Searching for punctuation characters

bangersandmash · January 27, 2008, 8:43pm

Is there any way to search for occurrences of punctuation in devonthink? I have several thousand documents that contain strings of text that start and end with {{ and }}. I’d like to be able to search for these braces but cannot figure out how to do so. Any ideas?

thanks

bangersandmash

Bill_DeVille · January 28, 2008, 12:05am

DEVONthink builds a Concordance of the text strings contained in a database. The default is to include alphanumeric strings ranging from 3 to 50 characters in length. Characters such as punctuation marks, parentheses, brackets, etc. are not included in the Concordance. For the sake of convenience, we’ll call all of the strings indexed in the Concordance “words”.
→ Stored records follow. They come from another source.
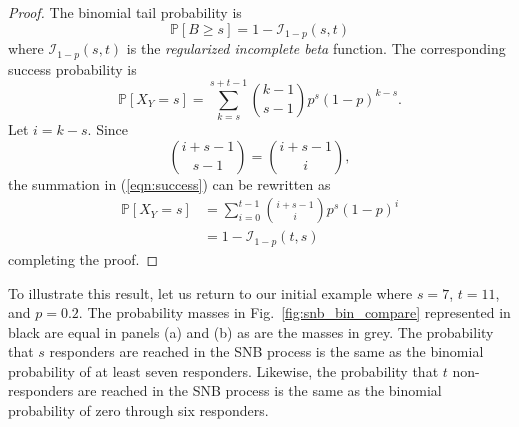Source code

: \documentclass[review]{elsarticle}
\begin{document}
\begin{proof}
The binomial tail probability is
\begin{equation*}
\mathbb{P}[B \geq s] = 1 - \mathcal{I}_{1-p}(s, t)
\end{equation*}
where $\mathcal{I}_{1-p}(s, t)$ is the {\em regularized incomplete beta} 
function. The corresponding success probability is
\begin{equation} \label{eqn:success}
\mathbb{P} [X_Y = s] 
  = \sum_{k=s}^{s+t-1} {k-1 \choose s-1} p^s (1-p)^{k-s}.
\end{equation}
Let $i=k-s$. Since
\begin{equation*}
{i+s-1 \choose s-1} = {i+s-1 \choose i},
\end{equation*}
the summation in (\ref{eqn:success}) can be rewritten as
\begin{align*}
\mathbb{P} [X_Y = s] &= \sum_{i=0}^{t-1} {i+s-1 \choose i} p^s (1-p)^i\\
  &= 1 - \mathcal{I}_{1-p}(t, s)
\end{align*}
completing the proof.
\end{proof}

To illustrate this result, let us return to our initial example
where $s=7$, $t=11$, and $p=0.2$.  The probability masses in
Fig.~\ref{fig:snb_bin_compare} represented in 
black are equal in panels (a) and (b) as are the masses in grey.
The probability that $s$
responders are reached in the SNB process is the same as the binomial 
probability of at least seven responders. Likewise, the probability that $t$ 
non-responders are reached in the SNB process is the same as the binomial
probability of zero through six responders.
\end{document}
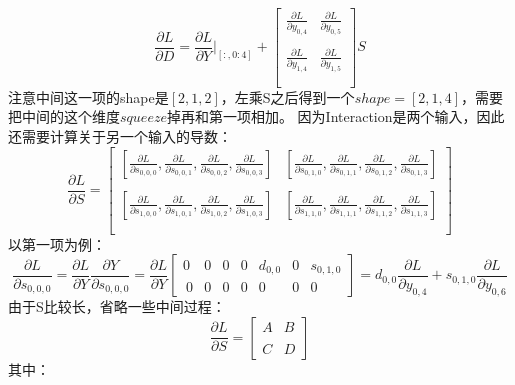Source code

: \documentclass{article}
\begin{document}
$$
\frac{\partial L}{\partial D} = \frac{\partial L}{\partial Y}|_{[:,0:4]}+
\begin{bmatrix}
    \frac{\partial L}{\partial y_{0,4}} & \frac{\partial L}{\partial y_{0,5}} \\\\
    \frac{\partial L}{\partial y_{1,4}} & \frac{\partial L}{\partial y_{1,5}} \\\\
\end{bmatrix}
S
$$
注意中间这一项的shape是$[2,1,2]$，左乘S之后得到一个$shape=[2,1,4]$，需要把中间的这个维度$squeeze$掉再和第一项相加。
因为Interaction是两个输入，因此还需要计算关于另一个输入的导数：
$$
\frac{\partial L}{\partial S} = 
\begin{bmatrix}
    [\frac{\partial L}{\partial s_{0,0,0}},\frac{\partial L}{\partial s_{0,0,1}},\frac{\partial L}{\partial s_{0,0,2}},\frac{\partial L}{\partial s_{0,0,3}}] & [\frac{\partial L}{\partial s_{0,1,0}},\frac{\partial L}{\partial s_{0,1,1}},\frac{\partial L}{\partial s_{0,1,2}},\frac{\partial L}{\partial s_{0,1,3}}] \\\\
    [\frac{\partial L}{\partial s_{1,0,0}},\frac{\partial L}{\partial s_{1,0,1}},\frac{\partial L}{\partial s_{1,0,2}},\frac{\partial L}{\partial s_{1,0,3}}] & [\frac{\partial L}{\partial s_{1,1,0}},\frac{\partial L}{\partial s_{1,1,1}},\frac{\partial L}{\partial s_{1,1,2}},\frac{\partial L}{\partial s_{1,1,3}}] \\\\
\end{bmatrix}  
$$
以第一项为例：
$$
\frac{\partial L}{\partial s_{0,0,0}} = \frac{\partial L}{\partial Y}\frac{\partial Y}{\partial s_{0,0,0}}
=
\frac{\partial L}{\partial Y}
\begin{bmatrix}
    0 & 0 & 0 & 0 & d_{0,0} & 0 & s_{0,1,0} \\\
    0 & 0 & 0 & 0 &       0 & 0 &         0 
\end{bmatrix}
=d_{0,0} \frac{\partial L}{\partial y_{0,4}} +  s_{0,1,0}\frac{\partial L}{\partial y_{0,6}}
$$
由于S比较长，省略一些中间过程：
$$
\frac{\partial L}{\partial S} = 
\begin{bmatrix}
    A & B \\\\
    C & D 
\end{bmatrix}
$$
其中：
\end{document}

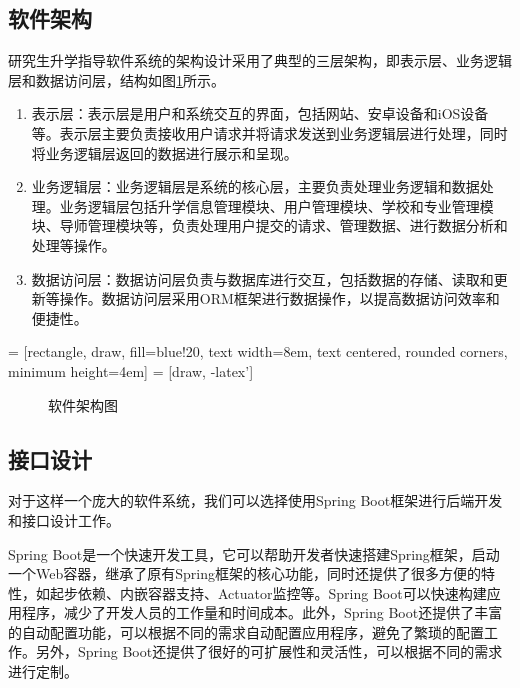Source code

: \documentclass[UTF8]{ctexart}
\newcommand{\m}[1]{\textcolor{modify}{#1}}
\begin{document}
    \subsection{软件架构}
    \par
    研究生升学指导软件系统的架构设计采用了典型的三层架构，即表示层、业务逻辑层和数据访问层，结构如图\ref{fig:structure}所示。
    \m{
        \begin{enumerate}
            \item 表示层：表示层是用户和系统交互的界面，包括网站、安卓设备和iOS设备等。表示层主要负责接收用户请求并将请求发送到业务逻辑层进行处理，同时将业务逻辑层返回的数据进行展示和呈现。
            \item 业务逻辑层：业务逻辑层是系统的核心层，主要负责处理业务逻辑和数据处理。业务逻辑层包括升学信息管理模块、用户管理模块、学校和专业管理模块、导师管理模块等，负责处理用户提交的请求、管理数据、进行数据分析和处理等操作。
            \item 数据访问层：数据访问层负责与数据库进行交互，包括数据的存储、读取和更新等操作。数据访问层采用ORM框架进行数据操作，以提高数据访问效率和便捷性。
        \end{enumerate}
    }
     = [rectangle, draw, fill=blue!20, text width=8em, text centered, rounded corners, minimum height=4em]
     = [draw, -latex']
    \begin{figure}
        \begin{center}
            \caption{软件架构图}
            \label{fig:structure}
        \end{center}
        
    \end{figure}
    \subsection{接口设计}
    \par
    对于这样一个庞大的软件系统，我们可以选择使用Spring Boot框架进行后端开发和接口设计工作。
    \par
    \m{Spring Boot是一个快速开发工具，它可以帮助开发者快速搭建Spring框架，启动一个Web容器，继承了原有Spring框架的核心功能，同时还提供了很多方便的特性，如起步依赖、内嵌容器支持、Actuator监控等。Spring Boot可以快速构建应用程序，减少了开发人员的工作量和时间成本。此外，Spring Boot还提供了丰富的自动配置功能，可以根据不同的需求自动配置应用程序，避免了繁琐的配置工作。另外，Spring Boot还提供了很好的可扩展性和灵活性，可以根据不同的需求进行定制。}
    
\end{document}
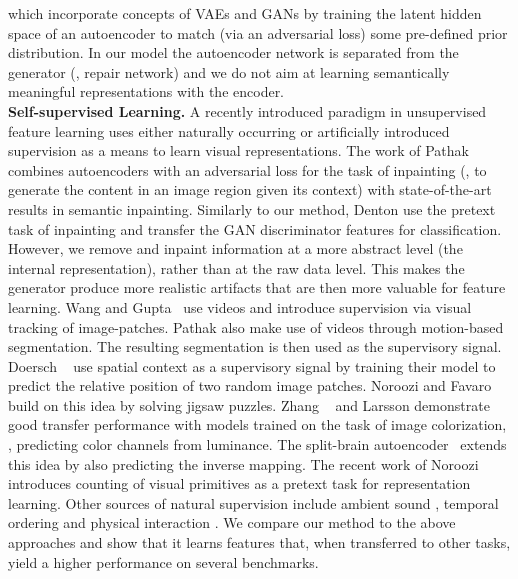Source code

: \documentclass[10pt,twocolumn,letterpaper]{article}
\begin{document}
which incorporate concepts of VAEs and GANs by training the latent hidden space of an autoencoder to match (via an adversarial loss) some pre-defined prior distribution. 
In our model the autoencoder network is separated from the generator (\ie, repair network) and we do not aim at learning semantically meaningful representations with the encoder. \\
\textbf{Self-supervised Learning.}
A recently introduced paradigm in unsupervised feature learning uses either naturally occurring or artificially introduced supervision as a means to learn visual representations.
The work of Pathak \etal~\cite{pathak2016context} combines autoencoders with an adversarial loss for the task of inpainting (\ie, to generate the content in an image region given its context) with state-of-the-art results in semantic inpainting. Similarly to our method, Denton \etal \cite{denton2016semi} use the pretext task of inpainting and transfer the GAN discriminator features for classification. However, we remove and inpaint information at a more abstract level (the internal representation), rather than at the raw data level. This makes the generator produce more realistic artifacts that are then more valuable for feature learning. Wang and Gupta~\cite{wang2015unsupervised} use videos and introduce supervision via visual tracking of image-patches. Pathak \etal \cite{pathakCVPR17learning} also make use of videos through motion-based segmentation. The resulting segmentation is then used as the supervisory signal. 
Doersch \etal~\cite{doersch2015unsupervised} use spatial context as a supervisory signal by training their model to predict the relative position of two random image patches.
Noroozi and Favaro~\cite{noroozi2016unsupervised} build on this idea by solving jigsaw puzzles.
Zhang \etal~\cite{zhang2016colorful} and Larsson \etal \cite{larsson2017colorproxy} demonstrate good transfer performance with models trained on the task of image colorization, \ie, predicting color channels from luminance. The split-brain autoencoder~\cite{zhang2016split} extends this idea by also predicting the inverse mapping.
The recent work of Noroozi \etal~\cite{noroozi2017representation} introduces counting of visual primitives as a pretext task for representation learning. Other sources of natural supervision include ambient sound \cite{owens2016ambient}, temporal ordering \cite{misra2016shuffle} and physical interaction \cite{pinto2016curious}. 
We compare our method to the above approaches and show that it learns features that, when transferred to other tasks, yield a higher performance on several benchmarks.
\end{document}
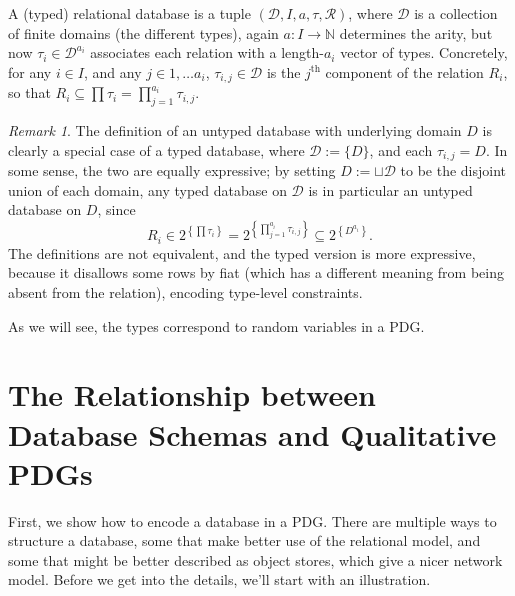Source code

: \documentclass{article}
\theoremstyle{definition}
\theoremstyle{remark}
\newtheorem*{remark}{Remark}
\begin{document}
\begin{defn}
    A (typed) relational database is a tuple $(\mathcal D, I, a, \tau, \mathcal R)$, where
    $\mathcal D$ is a collection of finite domains (the different types), again
    $a: I \to \mathbb N$ determines the arity, but now $\tau_i \in \mathcal
    D^{a_i}$ associates each relation with a length-$a_i$ vector of types. 
    Concretely, for any $i \in I$, and any $j \in 1, \ldots a_i$, $\tau_{i,j}
    \in \mathcal D$ is the $j^{\text{th}}$ component of the relation $R_i$, so
    that  $R_i \subseteq \prod \tau_i = \prod_{j =1}^{a_i} \tau_{i,j}.$
\end{defn}

\begin{remark}
    The definition of an untyped database with underlying domain $D$ is clearly a special case of a typed database, where $\mathcal D := \{ D \}$, and each $\tau_{i,j} = D$. 
    In some sense, the two are equally expressive; by setting $D := \sqcup \mathcal D$ to be the disjoint union of each domain, any typed database on $\mathcal D$ is in particular an untyped database on $D$, since
    \[R_i \in 2^{\left\{\prod \tau_i\right\}} = 2^{\left\{\prod_{j =1}^{a_i} \tau_{i,j}\right\}} 
        \subseteq 2^{\left\{D^{a_i}\right\}} .\] 
  	The definitions are not equivalent, and the typed version is more expressive, because it disallows some rows by fiat (which has a different meaning from being absent from the relation), encoding type-level constraints. 
\end{remark}

As we will see, the types correspond to random variables in a PDG.

\section{The Relationship between Database Schemas and Qualitative PDGs}

First, we show how to encode a database in a PDG. There are multiple ways to structure a database, some that make better use of the relational model, and some that might be better described as object stores, which give a nicer network model. 
Before we get into the details, we'll start with an illustration. 
\end{document}
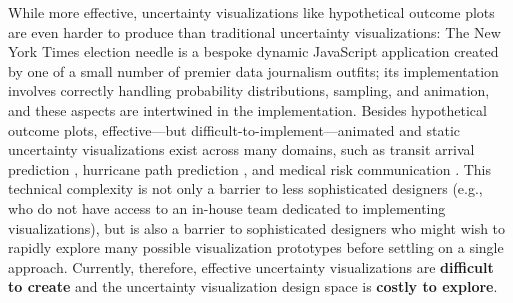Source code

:\documentclass[11pt]{article}
\begin{document}
While more effective, uncertainty visualizations like hypothetical outcome plots are even harder to produce than traditional uncertainty visualizations: The New York Times election needle is a bespoke dynamic JavaScript application created by one of a small number of premier data journalism outfits; its implementation involves correctly handling probability distributions, sampling, and animation, and these aspects are intertwined in the implementation. Besides hypothetical outcome plots, effective---but difficult-to-implement---animated and static uncertainty visualizations exist across many domains, such as transit arrival prediction , hurricane path prediction \cite{liu2016hurricane, padilla2017effects, Padilla2015, Cox2013hurricane, Mirzargar2014curve_boxplot}, and medical risk communication \cite{Ancker2006}. This technical complexity is not only a barrier to less sophisticated designers (e.g., who do not have access to an in-house team dedicated to implementing visualizations), but is also a barrier to sophisticated designers who might wish to rapidly explore many possible visualization prototypes before settling on a single approach. Currently, therefore, effective uncertainty visualizations are \textbf{difficult to create} and the uncertainty visualization design space is \textbf{costly to explore}.
\end{document}
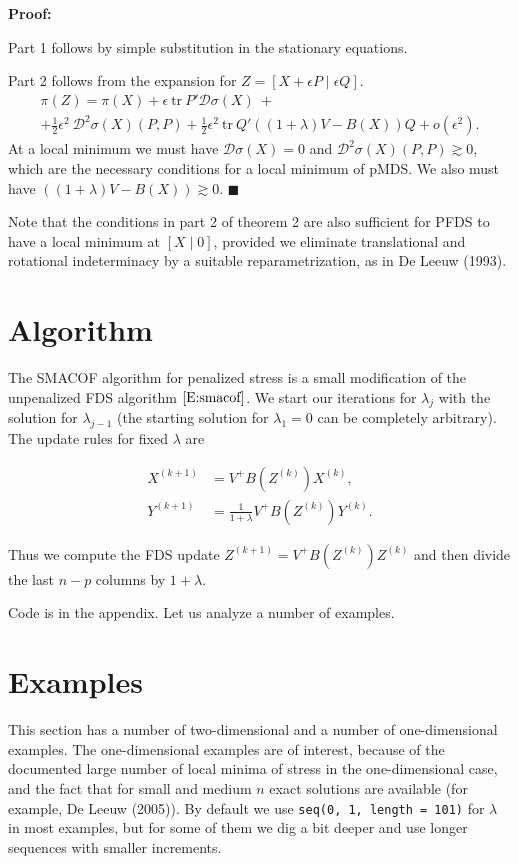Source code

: \documentclass[
  12pt,
]{article}
\begin{document}
\textbf{Proof:}

Part 1 follows by simple substitution in the stationary equations.

Part 2 follows from the expansion for
\(Z=[X+\epsilon P\mid\epsilon Q]\). \begin{multline}\label{E:expand2}
\pi(Z)=\pi(X)+\epsilon\ \text{tr}\ P'\mathcal{D}\sigma(X)\ +\\+\frac12\epsilon^2\ \mathcal{D}^2\sigma(X)(P,P)+\frac12\epsilon^2\ \text{tr}\ Q'((1+\lambda)V-B(X))Q+o(\epsilon^2).
\end{multline} At a local minimum we must have
\(\mathcal{D}\sigma(X)=0\) and \(\mathcal{D}^2\sigma(X)(P,P)\gtrsim 0\),
which are the necessary conditions for a local minimum of pMDS. We also
must have \(((1+\lambda)V-B(X))\gtrsim 0\). \(\blacksquare\)

Note that the conditions in part 2 of theorem 2 are also sufficient for
PFDS to have a local minimum at \([X\mid 0]\), provided we eliminate
translational and rotational indeterminacy by a suitable
reparametrization, as in De Leeuw (1993).

\hypertarget{algorithm}{%
\section{Algorithm}\label{algorithm}}

The SMACOF algorithm for penalized stress is a small modification of the
unpenalized FDS algorithm \(\eqref{E:smacof}\). We start our iterations
for \(\lambda_j\) with the solution for \(\lambda_{j-1}\) (the starting
solution for \(\lambda_1=0\) can be completely arbitrary). The update
rules for fixed \(\lambda\) are

\begin{align}
X^{(k+1)}&=V^+B(Z^{(k)})X^{(k)},\\
Y^{(k+1)}&=\frac{1}{1+\lambda}V^+B(Z^{(k)})Y^{(k)}.
\end{align}

Thus we compute the FDS update \(Z^{(k+1)}=V^+B(Z^{(k)})Z^{(k)}\) and
then divide the last \(n-p\) columns by \(1+\lambda\).

Code is in the appendix. Let us analyze a number of examples.

\hypertarget{examples}{%
\section{Examples}\label{examples}}

This section has a number of two-dimensional and a number of
one-dimensional examples. The one-dimensional examples are of interest,
because of the documented large number of local minima of stress in the
one-dimensional case, and the fact that for small and medium \(n\) exact
solutions are available (for example, De Leeuw (2005)). By default we
use \texttt{seq(0,\ 1,\ length\ =\ 101)} for \(\lambda\) in most
examples, but for some of them we dig a bit deeper and use longer
sequences with smaller increments.
\end{document}
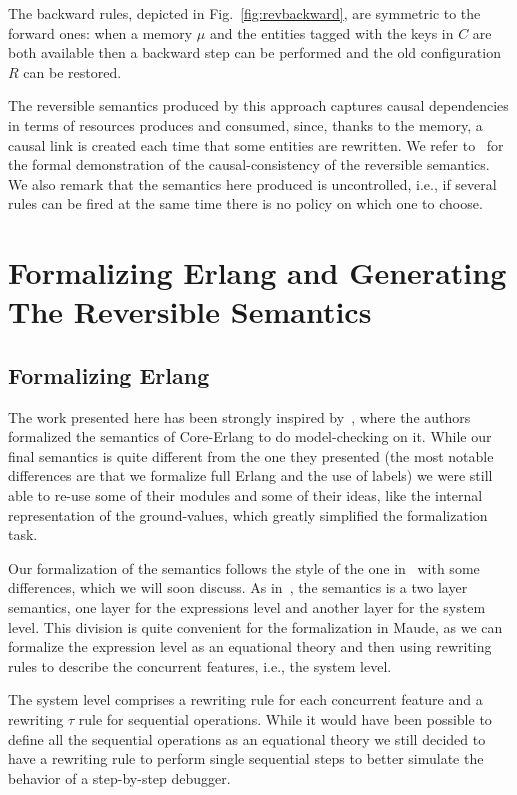 \documentclass{article}[12pt,a4paper]
\theoremstyle{definition}
\begin{document}
The backward rules, depicted in Fig.~\ref{fig:revbackward}, are symmetric to the
forward ones: when a memory $\mu$ and
the entities tagged with the keys in $C$ are both available then a backward step can be
performed and the old configuration $R$ can be restored.

The reversible semantics produced by this approach captures causal dependencies
in terms of resources produces and consumed, since, thanks to the memory, a
causal link is created each time that some entities are rewritten. We refer
to~\cite{LaneseM20} for the formal demonstration of the causal-consistency of
the reversible semantics. We also remark
that the semantics here produced is uncontrolled, i.e., if
several rules can be fired at the same time there is no policy on which one to choose.

\section{Formalizing Erlang and Generating The Reversible Semantics}\label{sec:contribution}

\subsection{Formalizing Erlang}\label{sec:formalizing-erlang}

The work presented here has been strongly inspired
by~\cite{NeuhauberN07}, where the authors formalized the semantics of
Core-Erlang to do model-checking on it. While our final semantics is quite
different from the one they presented (the most notable differences are that we formalize
full Erlang and the use of labels) we were still able to re-use some of their
modules and some of their ideas, like the internal representation of the
ground-values, which greatly simplified the formalization task.

Our formalization of the semantics follows the style of the one
in~\cite{Gonzalez-AbrilV21} with some differences, which we will soon discuss. As
in~\cite{Gonzalez-AbrilV21}, the semantics is a two
layer semantics, one layer for the expressions level and another layer for the system
level. This division is quite convenient for the formalization in Maude, as we
can formalize the expression level as an equational theory and then using rewriting
rules to describe the concurrent features, i.e., the system level.

The system level comprises a rewriting rule for each concurrent feature and a
rewriting $\tau$ rule for sequential operations. While it would have been
possible to
define all the sequential operations as an equational theory we still decided to
have a rewriting rule to perform single sequential steps to better simulate the
behavior of a step-by-step debugger.
\end{document}
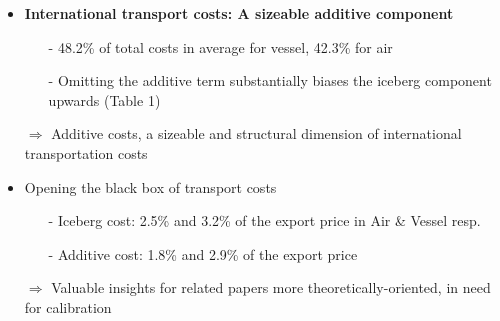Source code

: \documentclass[10 pt,Helvetica, french]{beamer}
\begin{document}
\begin{frame}[label = slide_result1]
\begin{itemize}
\item \textbf{International transport costs: A sizeable additive component}  \vspace{0.2cm}
\begin{itemize}
\item[-] 48.2\% of total costs in average for vessel, 42.3\% for air  \vspace{0.1cm}
\item[-] Omitting the additive term substantially biases the iceberg component upwards (Table 1) \vspace{0.2cm}
\end{itemize}
\pause
\item[$\Rightarrow$] Additive costs, a sizeable and structural dimension of international transportation costs \vspace{0.1cm}
\item Opening the black box of transport costs \hyperlink{app_comparison}{} \vspace{0.1cm}
\begin{itemize}
\item[-] Iceberg cost: 2.5\% and 3.2\% of the export price in Air \& Vessel resp.
\item[-] Additive cost: 1.8\% and 2.9\% of the export price \vspace{0.1cm}
\end{itemize}
\pause
\item[$\Rightarrow$] Valuable insights for related papers more theoretically-oriented, in need for calibration

\end{itemize}
\end{frame}

\end{document}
My main database contains 472,370 unique words in the Concordance. As most of the content of my database is in English, the most common word is “the” – it occurs 1,574,775 times, and appears in documents in 358 groups within the database. The word “The” is the 5th most common word in my database, appearing 217.452 times in documents contained within 338 groups. Although I didn’t check, I’m sure that the word “THE” is listed also.

So DEVONthink “knows” every word used in the database, which documents contain them, and the groups in which those documents are contained. DEVONthink can also analyze contextual relationships among words, in each document and across the entire database, which is the basis for artificial intelligence features such as Classify and See Also, as well as for rankings assigned to search results.

The Concordance indexing is used by Search. As might be expected, an Exact search for “The” will be a bit faster than a No Case search for “the”.

But Search won’t find “{{” or “}}” (or strings preceded or followed by those characters). They are ignored in the indexing of text used to construct the Concordance, just as commas, periods and parentheses are ignored.

You can, once a document is opened, use Find to search that document for “{{”.

Can you use Spotlight for such a search? The problem is that “{{” can occur in the code of PDFs and images.

Perhaps the best approach would be to export the database contents using Scripts > Export > Daily Backup and then use an external text editor capable of searching for any character in a “bulk” search.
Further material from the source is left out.